Niall Gleeson of Uisce Éireann: ‘If anything happened to the river Liffey, we would be in trouble’

The chief executive of the newly-named body is determined to end raw sewage discharge and bring water supplies east from the Shannon

Uisce Ireland chief executive Niall Gleeson at the Ringsend Wastewater Treatment Plant in Dublin: '“I swim in Dublin Bay, so I’m very conscious of pollution. The investment in Ringsend will help.' Photograph: Dara Mac Dónaill
Uisce Ireland chief executive Niall Gleeson at the Ringsend Wastewater Treatment Plant in Dublin: '“I swim in Dublin Bay, so I’m very conscious of pollution. The investment in Ringsend will help.' Photograph: Dara Mac Dónaill

Interview: Niall Gleeson, chief executive, Uisce Éireann

Irish Water is embracing a name change – to Uisce Éireann – and is about to embark on a multibillion-euro investment programme, including addressing once and for all some legacy issues that it inherited when established in 2014.

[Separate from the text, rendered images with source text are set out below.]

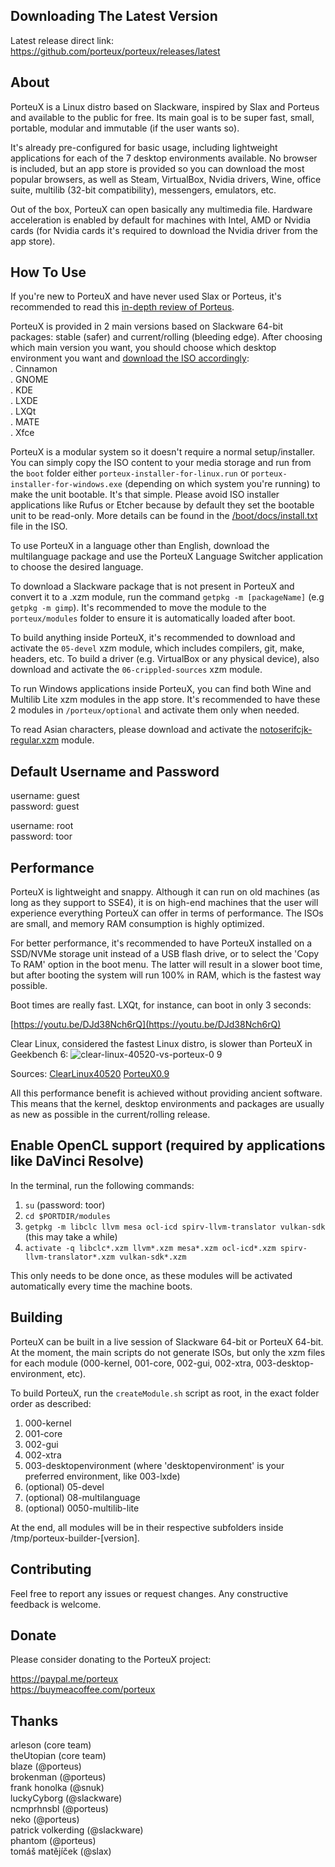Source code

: ## Downloading The Latest Version

Latest release direct link: https://github.com/porteux/porteux/releases/latest

## About

PorteuX is a Linux distro based on Slackware, inspired by Slax and Porteus and available to the public for free. Its main goal is to be super fast, small, portable, modular and immutable (if the user wants so).

It's already pre-configured for basic usage, including lightweight applications for each of the 7 desktop environments available. No browser is included, but an app store is provided so you can download the most popular browsers, as well as Steam, VirtualBox, Nvidia drivers, Wine, office suite, multilib (32-bit compatibility), messengers, emulators, etc.

Out of the box, PorteuX can open basically any multimedia file. Hardware acceleration is enabled by default for machines with Intel, AMD or Nvidia cards (for Nvidia cards it's required to download the Nvidia driver from the app store).

## How To Use

If you're new to PorteuX and have never used Slax or Porteus, it's recommended to read this [in-depth review of Porteus](https://medium.com/@fulalas/porteus-5-review-a-different-and-powerful-linux-distro-33df8789a758).

PorteuX is provided in 2 main versions based on Slackware 64-bit packages: stable (safer) and current/rolling (bleeding edge). After choosing which main version you want, you should choose which desktop environment you want and [download the ISO accordingly](https://github.com/porteux/porteux/releases/latest): <br />
. Cinnamon<br />
. GNOME<br />
. KDE<br />
. LXDE<br />
. LXQt<br />
. MATE<br />
. Xfce<br />

PorteuX is a modular system so it doesn't require a normal setup/installer. You can simply copy the ISO content to your media storage and run from the `boot` folder either `porteux-installer-for-linux.run` or `porteux-installer-for-windows.exe` (depending on which system you're running) to make the unit bootable. It's that simple. Please avoid ISO installer applications like Rufus or Etcher because by default they set the bootable unit to be read-only. More details can be found in the [/boot/docs/install.txt](https://github.com/porteux/porteux/blob/main/boot/boot/docs/install.txt) file in the ISO.

To use PorteuX in a language other than English, download the multilanguage package and use the PorteuX Language Switcher application to choose the desired language.

To download a Slackware package that is not present in PorteuX and convert it to a .xzm module, run the command `getpkg -m [packageName]` (e.g `getpkg -m gimp`). It's recommended to move the module to the `porteux/modules` folder to ensure it is automatically loaded after boot.

To build anything inside PorteuX, it's recommended to download and activate the `05-devel` xzm module, which includes compilers, git, make, headers, etc. To build a driver (e.g. VirtualBox or any physical device), also download and activate the `06-crippled-sources` xzm module.

To run Windows applications inside PorteuX, you can find both Wine and Multilib Lite xzm modules in the app store. It's recommended to have these 2 modules in `/porteux/optional` and activate them only when needed.

To read Asian characters, please download and activate the [notoserifcjk-regular.xzm](https://github.com/porteux/porteux/raw/main/common/notoserifcjk-regular.xzm) module.

## Default Username and Password

username: guest<br />
password: guest<br />

username: root<br />
password: toor<br />

## Performance

PorteuX is lightweight and snappy. Although it can run on old machines (as long as they support to SSE4), it is on high-end machines that the user will experience everything PorteuX can offer in terms of performance. The ISOs are small, and memory RAM consumption is highly optimized.

For better performance, it's recommended to have PorteuX installed on a SSD/NVMe storage unit instead of a USB flash drive, or to select the 'Copy To RAM' option in the boot menu. The latter will result in a slower boot time, but after booting the system will run 100% in RAM, which is the fastest way possible.

Boot times are really fast. LXQt, for instance, can boot in only 3 seconds:

[https://youtu.be/DJd38Nch6rQ](https://youtu.be/DJd38Nch6rQ)

Clear Linux, considered the fastest Linux distro, is slower than PorteuX in Geekbench 6:
![clear-linux-40520-vs-porteux-0 9](https://github.com/porteux/porteux/assets/126424580/8ff3cb62-91a0-4171-8c05-133e75845c6b)

Sources:
[ClearLinux40520](https://browser.geekbench.com/v6/cpu/4073056)
[PorteuX0.9](https://browser.geekbench.com/v6/cpu/4087178)

All this performance benefit is achieved without providing ancient software. This means that the kernel, desktop environments and packages are usually as new as possible in the current/rolling release.

## Enable OpenCL support (required by applications like DaVinci Resolve)

In the terminal, run the following commands: <br />
1. `su` (password: toor) <br />
2. `cd $PORTDIR/modules` <br />
3. `getpkg -m libclc llvm mesa ocl-icd spirv-llvm-translator vulkan-sdk` (this may take a while) <br />
4. `activate -q libclc*.xzm llvm*.xzm mesa*.xzm ocl-icd*.xzm spirv-llvm-translator*.xzm vulkan-sdk*.xzm` <br />

This only needs to be done once, as these modules will be activated automatically every time the machine boots.

## Building

PorteuX can be built in a live session of Slackware 64-bit or PorteuX 64-bit. At the moment, the main scripts do not generate ISOs, but only the xzm files for each module (000-kernel, 001-core, 002-gui, 002-xtra, 003-desktop-environment, etc).

To build PorteuX, run the `createModule.sh` script as root, in the exact folder order as described: <br />
1. 000-kernel<br />
2. 001-core<br />
3. 002-gui<br />
4. 002-xtra<br />
5. 003-desktopenvironment (where 'desktopenvironment' is your preferred environment, like 003-lxde)<br />
6. (optional) 05-devel<br />
7. (optional) 08-multilanguage<br />
8. (optional) 0050-multilib-lite<br />

At the end, all modules will be in their respective subfolders inside /tmp/porteux-builder-[version].

## Contributing

Feel free to report any issues or request changes. Any constructive feedback is welcome.

## Donate

Please consider donating to the PorteuX project:

https://paypal.me/porteux<br />
https://buymeacoffee.com/porteux<br />

## Thanks

arleson (core team)<br />
theUtopian (core team)<br />
blaze (@porteus)<br />
brokenman (@porteus)<br />
frank honolka (@snuk)<br />
luckyCyborg (@slackware)<br />
ncmprhnsbl (@porteus)<br />
neko (@porteus)<br />
patrick volkerding (@slackware)<br />
phantom (@porteus)<br />
tomáš matějíček (@slax)<br />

This includes ending raw sewage discharges by 2025; ensuring the State’s largest wastewater treat plant in Ringsend, Dublin, has sufficient capacity and is environmentally compliant; and bringing water from the Shannon to the eastern region to solve its acute shortage of supplies and risky over-reliance on a single source – the river Liffey.

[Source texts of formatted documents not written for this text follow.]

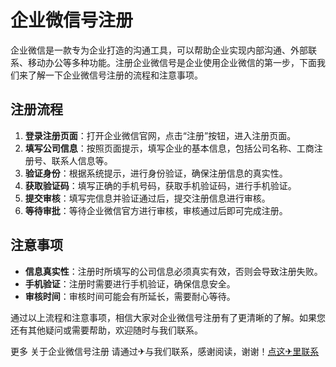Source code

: # 企业微信号注册

企业微信是一款专为企业打造的沟通工具，可以帮助企业实现内部沟通、外部联系、移动办公等多种功能。注册企业微信号是企业使用企业微信的第一步，下面我们来了解一下企业微信号注册的流程和注意事项。

## 注册流程

1. **登录注册页面**：打开企业微信官网，点击“注册”按钮，进入注册页面。
2. **填写公司信息**：按照页面提示，填写企业的基本信息，包括公司名称、工商注册号、联系人信息等。
3. **验证身份**：根据系统提示，进行身份验证，确保注册信息的真实性。
4. **获取验证码**：填写正确的手机号码，获取手机验证码，进行手机验证。
5. **提交审核**：填写完信息并验证通过后，提交注册信息进行审核。
6. **等待审批**：等待企业微信官方进行审核，审核通过后即可完成注册。

## 注意事项

- **信息真实性**：注册时所填写的公司信息必须真实有效，否则会导致注册失败。
- **手机验证**：注册时需要进行手机验证，确保信息安全。
- **审核时间**：审核时间可能会有所延长，需要耐心等待。

通过以上流程和注意事项，相信大家对企业微信号注册有了更清晰的了解。如果您还有其他疑问或需要帮助，欢迎随时与我们联系。

更多 关于企业微信号注册 请通过✈与我们联系，感谢阅读，谢谢！[点这✈里联系](https://d.k02.cc)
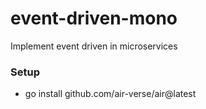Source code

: # event-driven-mono
Implement event driven in microservices

### Setup
- go install github.com/air-verse/air@latest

It’s not simply a matter of getting big infrastructural jobs done within a reasonable time, and as committed. Chief executive Niall Gleeson readily acknowledges that the terrible uncertainty of climate change already under way is testing the resilience of the supply network and treatment facilities – and he knows the ferocity and frequency of extreme weather events are likely to increase.

READ MORE

And then there is increased demand, as well as the awareness that a reliable water system will be critical to future foreign direct investment.

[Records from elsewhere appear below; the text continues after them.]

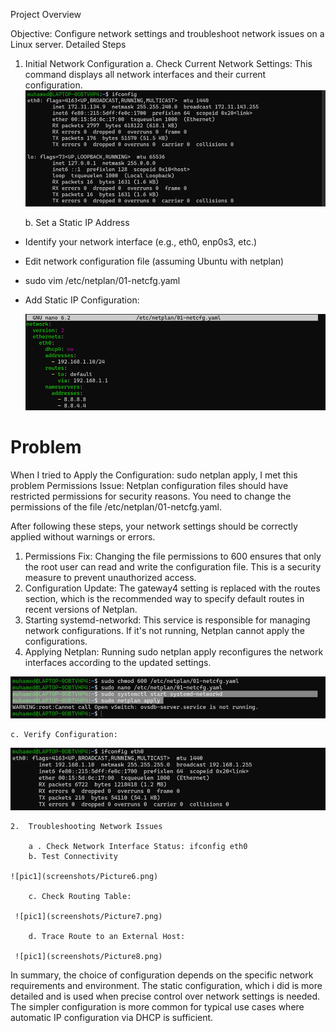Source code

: Project Overview

Objective: Configure network settings and troubleshoot network issues on a Linux server.
Detailed Steps

1.	Initial Network Configuration
    a. Check Current Network Settings:
  	This command displays all network interfaces and their current configuration.	
 ![pic1](screenshots/Picture1.png)


    b. Set a Static IP Address

  - Identify your network interface (e.g., eth0, enp0s3, etc.)
  - Edit network configuration file (assuming Ubuntu with netplan)
  - sudo vim /etc/netplan/01-netcfg.yaml
  - Add Static IP Configuration:
    
    ![pic1](screenshots/Picture3.png)

# Problem
    
When I tried to Apply the Configuration:	sudo netplan apply, I met this problem
Permissions Issue: Netplan configuration files should have restricted permissions     for security reasons. You need to change the permissions of the file
/etc/netplan/01-netcfg.yaml.

After following these steps, your network settings should be correctly applied without warnings or errors.
    
1.	Permissions Fix: Changing the file permissions to 600 ensures that only the root       user can read and write the configuration file. This is a security measure to          prevent unauthorized access.
2.	Configuration Update: The gateway4 setting is replaced with the routes section,        which is the recommended way to specify default routes in recent versions of            Netplan.
3.	Starting systemd-networkd: This service is responsible for managing network            configurations. If it's not running, Netplan cannot apply the configurations.
4.	Applying Netplan: Running sudo netplan apply reconfigures the network interfaces       according to the updated settings.
   
 ![pic1](screenshots/Picture4.png)
   
    c. Verify Configuration:
    
  ![pic1](screenshots/Picture5.png)
  
    2.	Troubleshooting Network Issues
    
        a . Check Network Interface Status:	ifconfig eth0
        b. Test Connectivity
        
    ![pic1](screenshots/Picture6.png)
    
        c. Check Routing Table:
        
     ![pic1](screenshots/Picture7.png)
     
        d. Trace Route to an External Host:
        
     ![pic1](screenshots/Picture8.png)

In summary, the choice of configuration depends on the specific network requirements and environment.
The static configuration, which i did is more detailed and is used when precise control over network settings is needed.
The simpler configuration is more common for typical use cases where automatic IP configuration via DHCP is sufficient.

You would go out and sell something, and we’d come back and try to figure out how we were actually going to deliver it

Gleeson, a mechanical engineer, who graduated from Bolton Street (now TU Dublin) in 1988, has had a career path immersed in infrastructure. It led to him working with big private sector utilities and the State.

His big early move was when he joined General Electric. “They used to recruit Irish guys to go off to work as field engineers. That was a great training ground. You were often in the middle of nowhere with no phones and no internet – it didn’t exist then. You became very resilient.”

The job took him to many places including Shenzhen, which was a small fishing village before being designated as China’s first special economic zone. It is now a city of 12 million people.

His wife Karen was in the airline business, so their lifestyle of constant relocations was doable. But that changed after the couple had their first child. “You go from a couple of holdalls to a 40-foot container when you’re dragging a kid with you,” he recalls.

Attention focused back on Ireland where he got a job with Shanahan Engineering which honed his entrepreneurial skills. “You would go out and sell something, and we’d come back and try to figure out how we were actually going to deliver it,” he says.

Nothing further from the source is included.